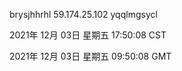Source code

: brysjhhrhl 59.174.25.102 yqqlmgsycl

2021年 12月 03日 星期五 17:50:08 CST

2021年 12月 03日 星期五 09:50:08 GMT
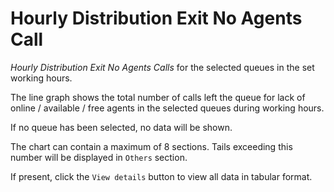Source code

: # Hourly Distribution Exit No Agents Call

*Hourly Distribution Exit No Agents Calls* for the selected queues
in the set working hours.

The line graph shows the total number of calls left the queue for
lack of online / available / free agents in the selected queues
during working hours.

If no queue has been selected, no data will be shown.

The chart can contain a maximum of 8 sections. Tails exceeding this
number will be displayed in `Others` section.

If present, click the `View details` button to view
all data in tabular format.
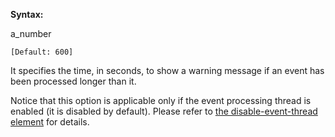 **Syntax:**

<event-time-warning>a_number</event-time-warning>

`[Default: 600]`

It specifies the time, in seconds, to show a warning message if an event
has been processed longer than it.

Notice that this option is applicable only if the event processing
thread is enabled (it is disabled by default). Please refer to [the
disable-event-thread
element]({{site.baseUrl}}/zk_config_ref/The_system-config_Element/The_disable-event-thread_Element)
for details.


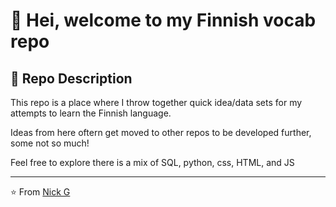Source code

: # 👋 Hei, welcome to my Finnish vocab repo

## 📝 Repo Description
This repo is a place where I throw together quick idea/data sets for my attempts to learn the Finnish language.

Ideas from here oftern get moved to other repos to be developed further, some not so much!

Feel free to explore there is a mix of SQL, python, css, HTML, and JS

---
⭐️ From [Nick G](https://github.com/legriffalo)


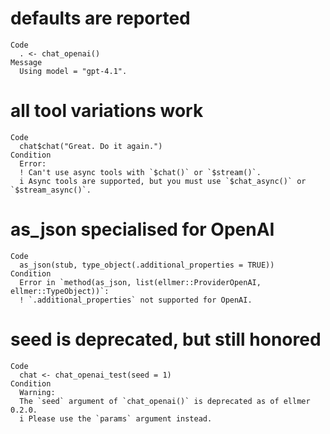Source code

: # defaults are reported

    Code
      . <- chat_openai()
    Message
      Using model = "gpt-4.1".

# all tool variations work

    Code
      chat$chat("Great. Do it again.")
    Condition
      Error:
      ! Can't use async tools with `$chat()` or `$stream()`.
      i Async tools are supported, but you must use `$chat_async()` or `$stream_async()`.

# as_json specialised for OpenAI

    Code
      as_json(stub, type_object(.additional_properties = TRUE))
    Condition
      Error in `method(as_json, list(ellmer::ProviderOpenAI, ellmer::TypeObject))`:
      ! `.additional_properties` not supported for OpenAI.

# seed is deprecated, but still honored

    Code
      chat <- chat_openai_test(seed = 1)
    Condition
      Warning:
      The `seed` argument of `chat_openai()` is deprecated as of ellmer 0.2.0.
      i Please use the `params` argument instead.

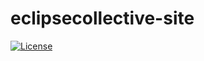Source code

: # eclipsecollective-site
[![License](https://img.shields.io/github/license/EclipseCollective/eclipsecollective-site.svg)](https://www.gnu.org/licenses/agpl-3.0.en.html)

•••••

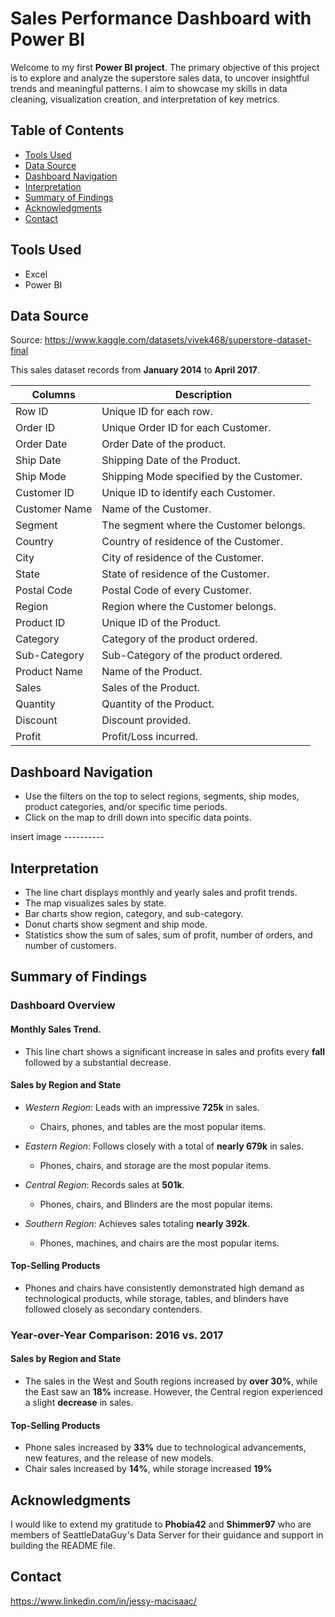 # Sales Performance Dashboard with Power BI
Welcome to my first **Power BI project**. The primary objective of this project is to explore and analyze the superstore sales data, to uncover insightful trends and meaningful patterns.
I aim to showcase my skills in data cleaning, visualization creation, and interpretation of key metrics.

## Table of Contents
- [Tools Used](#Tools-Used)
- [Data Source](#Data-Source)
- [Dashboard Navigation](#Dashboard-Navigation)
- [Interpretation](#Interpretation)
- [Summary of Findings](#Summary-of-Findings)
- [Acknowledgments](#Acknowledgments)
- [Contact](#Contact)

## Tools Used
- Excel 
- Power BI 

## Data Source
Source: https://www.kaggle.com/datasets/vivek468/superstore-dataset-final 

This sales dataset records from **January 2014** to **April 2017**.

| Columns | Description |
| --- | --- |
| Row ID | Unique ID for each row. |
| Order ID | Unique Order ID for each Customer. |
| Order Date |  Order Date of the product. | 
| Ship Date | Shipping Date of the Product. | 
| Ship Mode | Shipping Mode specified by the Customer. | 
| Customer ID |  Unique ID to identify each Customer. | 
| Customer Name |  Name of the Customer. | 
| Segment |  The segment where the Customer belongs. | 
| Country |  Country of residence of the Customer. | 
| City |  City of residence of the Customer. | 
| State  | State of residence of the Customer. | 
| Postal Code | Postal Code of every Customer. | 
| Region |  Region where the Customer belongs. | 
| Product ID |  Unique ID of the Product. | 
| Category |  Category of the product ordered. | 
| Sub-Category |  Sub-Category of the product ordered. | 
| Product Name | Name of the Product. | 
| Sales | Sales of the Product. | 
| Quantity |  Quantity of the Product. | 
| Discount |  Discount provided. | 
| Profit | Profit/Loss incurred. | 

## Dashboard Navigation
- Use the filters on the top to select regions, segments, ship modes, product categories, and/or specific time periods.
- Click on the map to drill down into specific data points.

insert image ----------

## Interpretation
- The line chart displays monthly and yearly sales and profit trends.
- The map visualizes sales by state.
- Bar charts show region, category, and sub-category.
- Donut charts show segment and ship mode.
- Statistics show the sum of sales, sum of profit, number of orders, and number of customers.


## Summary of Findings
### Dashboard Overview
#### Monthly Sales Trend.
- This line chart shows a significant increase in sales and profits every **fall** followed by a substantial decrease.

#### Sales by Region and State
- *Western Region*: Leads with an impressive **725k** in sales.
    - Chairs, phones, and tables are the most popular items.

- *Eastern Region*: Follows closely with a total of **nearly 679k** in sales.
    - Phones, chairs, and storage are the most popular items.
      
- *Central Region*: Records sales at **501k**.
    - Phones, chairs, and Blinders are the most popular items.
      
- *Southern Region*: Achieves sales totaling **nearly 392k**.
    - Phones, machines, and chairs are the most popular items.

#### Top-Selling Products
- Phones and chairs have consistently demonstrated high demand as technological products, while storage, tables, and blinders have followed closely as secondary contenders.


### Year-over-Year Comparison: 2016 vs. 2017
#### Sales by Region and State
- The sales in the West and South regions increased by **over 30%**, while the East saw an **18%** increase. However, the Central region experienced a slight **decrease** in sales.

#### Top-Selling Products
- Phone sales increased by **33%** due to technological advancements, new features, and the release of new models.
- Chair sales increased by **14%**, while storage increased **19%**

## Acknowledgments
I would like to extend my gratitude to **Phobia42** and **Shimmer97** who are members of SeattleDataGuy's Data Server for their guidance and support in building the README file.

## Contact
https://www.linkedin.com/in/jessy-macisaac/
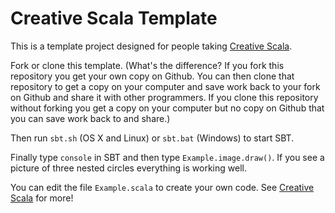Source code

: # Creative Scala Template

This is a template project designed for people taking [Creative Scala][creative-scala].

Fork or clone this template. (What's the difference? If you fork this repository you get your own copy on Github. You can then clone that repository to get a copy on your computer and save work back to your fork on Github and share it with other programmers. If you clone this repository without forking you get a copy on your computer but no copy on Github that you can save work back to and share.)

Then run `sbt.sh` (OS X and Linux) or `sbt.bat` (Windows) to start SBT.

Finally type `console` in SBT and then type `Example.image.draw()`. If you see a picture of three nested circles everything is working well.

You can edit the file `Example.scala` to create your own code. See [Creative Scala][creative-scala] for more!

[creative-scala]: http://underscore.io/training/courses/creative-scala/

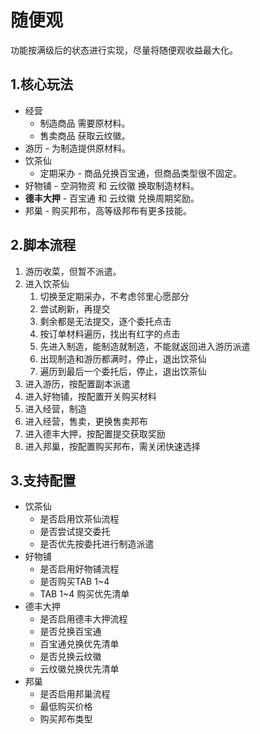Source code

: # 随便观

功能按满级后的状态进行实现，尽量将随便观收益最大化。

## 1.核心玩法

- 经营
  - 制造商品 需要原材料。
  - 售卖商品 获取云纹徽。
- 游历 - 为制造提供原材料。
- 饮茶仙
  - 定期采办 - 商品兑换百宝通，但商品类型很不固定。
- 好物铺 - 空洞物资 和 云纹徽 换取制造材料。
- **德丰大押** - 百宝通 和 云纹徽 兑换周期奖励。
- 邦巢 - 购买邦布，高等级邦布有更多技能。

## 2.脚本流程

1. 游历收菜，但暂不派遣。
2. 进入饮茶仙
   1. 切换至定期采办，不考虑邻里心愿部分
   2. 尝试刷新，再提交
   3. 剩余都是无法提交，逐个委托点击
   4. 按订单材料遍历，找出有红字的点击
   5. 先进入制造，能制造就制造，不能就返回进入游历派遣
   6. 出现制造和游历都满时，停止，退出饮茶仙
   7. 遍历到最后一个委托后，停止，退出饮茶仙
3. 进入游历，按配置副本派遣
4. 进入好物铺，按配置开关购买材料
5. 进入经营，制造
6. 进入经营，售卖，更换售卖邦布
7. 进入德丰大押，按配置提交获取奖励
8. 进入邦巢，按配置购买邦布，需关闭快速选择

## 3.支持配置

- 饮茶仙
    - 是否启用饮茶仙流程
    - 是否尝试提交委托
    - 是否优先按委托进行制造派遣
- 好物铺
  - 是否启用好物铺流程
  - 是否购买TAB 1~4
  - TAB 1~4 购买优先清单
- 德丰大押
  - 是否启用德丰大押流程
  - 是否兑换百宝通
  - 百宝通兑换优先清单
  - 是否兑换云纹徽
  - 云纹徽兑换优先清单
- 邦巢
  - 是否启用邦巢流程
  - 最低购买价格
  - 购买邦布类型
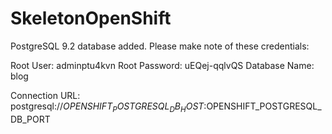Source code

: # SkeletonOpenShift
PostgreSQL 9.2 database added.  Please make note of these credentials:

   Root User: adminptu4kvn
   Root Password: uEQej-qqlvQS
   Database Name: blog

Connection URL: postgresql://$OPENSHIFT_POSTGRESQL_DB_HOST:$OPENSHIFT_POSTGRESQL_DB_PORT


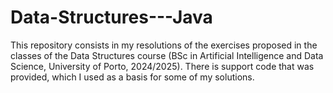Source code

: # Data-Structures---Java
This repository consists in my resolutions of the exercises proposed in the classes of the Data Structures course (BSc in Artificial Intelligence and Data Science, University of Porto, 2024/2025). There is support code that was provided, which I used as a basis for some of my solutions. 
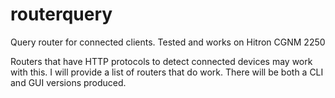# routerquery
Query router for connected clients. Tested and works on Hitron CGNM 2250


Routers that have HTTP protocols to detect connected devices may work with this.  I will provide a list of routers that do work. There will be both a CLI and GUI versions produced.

•••••

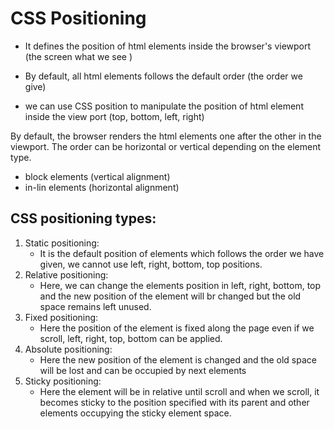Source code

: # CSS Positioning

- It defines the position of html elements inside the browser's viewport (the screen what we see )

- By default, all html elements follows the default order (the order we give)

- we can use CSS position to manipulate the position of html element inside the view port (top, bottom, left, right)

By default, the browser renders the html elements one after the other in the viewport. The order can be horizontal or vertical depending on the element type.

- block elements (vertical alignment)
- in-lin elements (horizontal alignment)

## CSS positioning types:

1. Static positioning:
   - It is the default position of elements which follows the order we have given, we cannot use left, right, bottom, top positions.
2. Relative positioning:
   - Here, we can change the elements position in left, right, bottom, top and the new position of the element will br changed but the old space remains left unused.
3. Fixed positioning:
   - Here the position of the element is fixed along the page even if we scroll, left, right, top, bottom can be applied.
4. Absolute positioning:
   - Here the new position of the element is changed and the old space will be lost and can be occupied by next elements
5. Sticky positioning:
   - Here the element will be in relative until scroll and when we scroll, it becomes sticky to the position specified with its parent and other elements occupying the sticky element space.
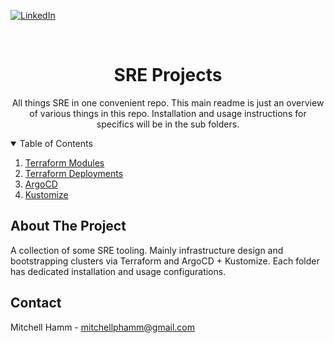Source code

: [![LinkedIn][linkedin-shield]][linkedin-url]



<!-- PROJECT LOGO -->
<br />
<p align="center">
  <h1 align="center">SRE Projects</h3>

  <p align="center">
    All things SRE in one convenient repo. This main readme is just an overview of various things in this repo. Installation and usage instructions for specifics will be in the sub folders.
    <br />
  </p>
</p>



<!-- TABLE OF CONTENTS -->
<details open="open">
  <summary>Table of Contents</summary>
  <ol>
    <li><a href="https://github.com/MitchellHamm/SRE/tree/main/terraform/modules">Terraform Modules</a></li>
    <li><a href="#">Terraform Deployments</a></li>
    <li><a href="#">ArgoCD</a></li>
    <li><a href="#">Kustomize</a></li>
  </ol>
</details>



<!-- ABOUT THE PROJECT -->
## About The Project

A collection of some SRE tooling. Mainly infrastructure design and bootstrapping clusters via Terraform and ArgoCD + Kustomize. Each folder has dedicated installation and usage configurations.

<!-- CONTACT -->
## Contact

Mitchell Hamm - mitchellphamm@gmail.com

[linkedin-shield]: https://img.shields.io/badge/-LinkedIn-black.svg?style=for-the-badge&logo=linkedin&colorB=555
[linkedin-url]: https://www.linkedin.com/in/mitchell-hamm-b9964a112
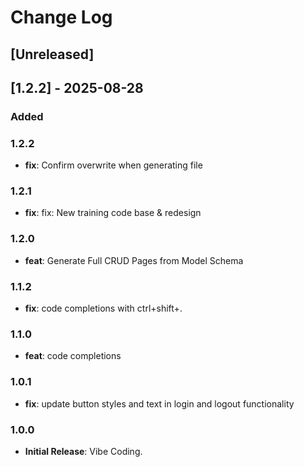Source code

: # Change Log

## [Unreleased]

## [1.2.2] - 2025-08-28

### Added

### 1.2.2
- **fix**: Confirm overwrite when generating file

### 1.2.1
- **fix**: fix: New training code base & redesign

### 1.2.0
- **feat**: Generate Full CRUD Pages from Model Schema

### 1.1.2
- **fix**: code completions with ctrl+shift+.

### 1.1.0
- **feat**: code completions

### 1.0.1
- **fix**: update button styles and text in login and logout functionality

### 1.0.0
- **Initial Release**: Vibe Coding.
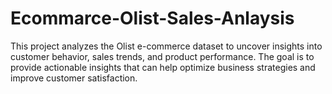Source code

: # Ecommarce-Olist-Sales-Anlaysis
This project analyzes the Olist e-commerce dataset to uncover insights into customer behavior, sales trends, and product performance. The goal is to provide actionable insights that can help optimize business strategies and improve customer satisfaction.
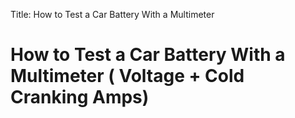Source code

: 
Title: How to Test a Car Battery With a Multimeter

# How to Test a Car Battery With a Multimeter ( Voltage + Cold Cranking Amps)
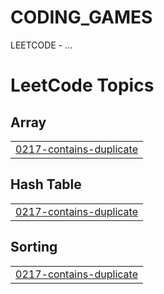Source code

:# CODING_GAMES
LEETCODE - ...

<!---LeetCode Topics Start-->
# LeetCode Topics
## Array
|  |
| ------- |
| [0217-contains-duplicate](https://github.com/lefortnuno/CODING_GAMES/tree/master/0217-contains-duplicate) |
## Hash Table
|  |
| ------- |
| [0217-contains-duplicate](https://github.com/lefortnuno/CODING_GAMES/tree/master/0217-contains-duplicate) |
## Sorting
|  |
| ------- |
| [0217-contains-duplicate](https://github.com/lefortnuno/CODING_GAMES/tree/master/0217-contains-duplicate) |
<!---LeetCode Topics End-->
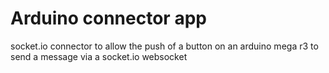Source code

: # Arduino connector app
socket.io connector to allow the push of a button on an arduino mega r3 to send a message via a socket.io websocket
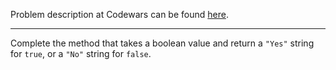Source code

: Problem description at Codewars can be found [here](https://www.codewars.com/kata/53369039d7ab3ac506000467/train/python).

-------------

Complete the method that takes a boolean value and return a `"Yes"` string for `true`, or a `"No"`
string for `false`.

•••••

• [Your goal]: Copy each line of the entries that includes the word "linkedin".

• [Your response]:
https://www.linkedin.com/in/jessy-macisaac/
: [![LinkedIn][linkedin-shield]][linkedin-url]
[linkedin-shield]: https://img.shields.io/badge/-LinkedIn-black.svg?style=for-the-badge&logo=linkedin&colorB=555
[linkedin-url]: https://www.linkedin.com/in/mitchell-hamm-b9964a112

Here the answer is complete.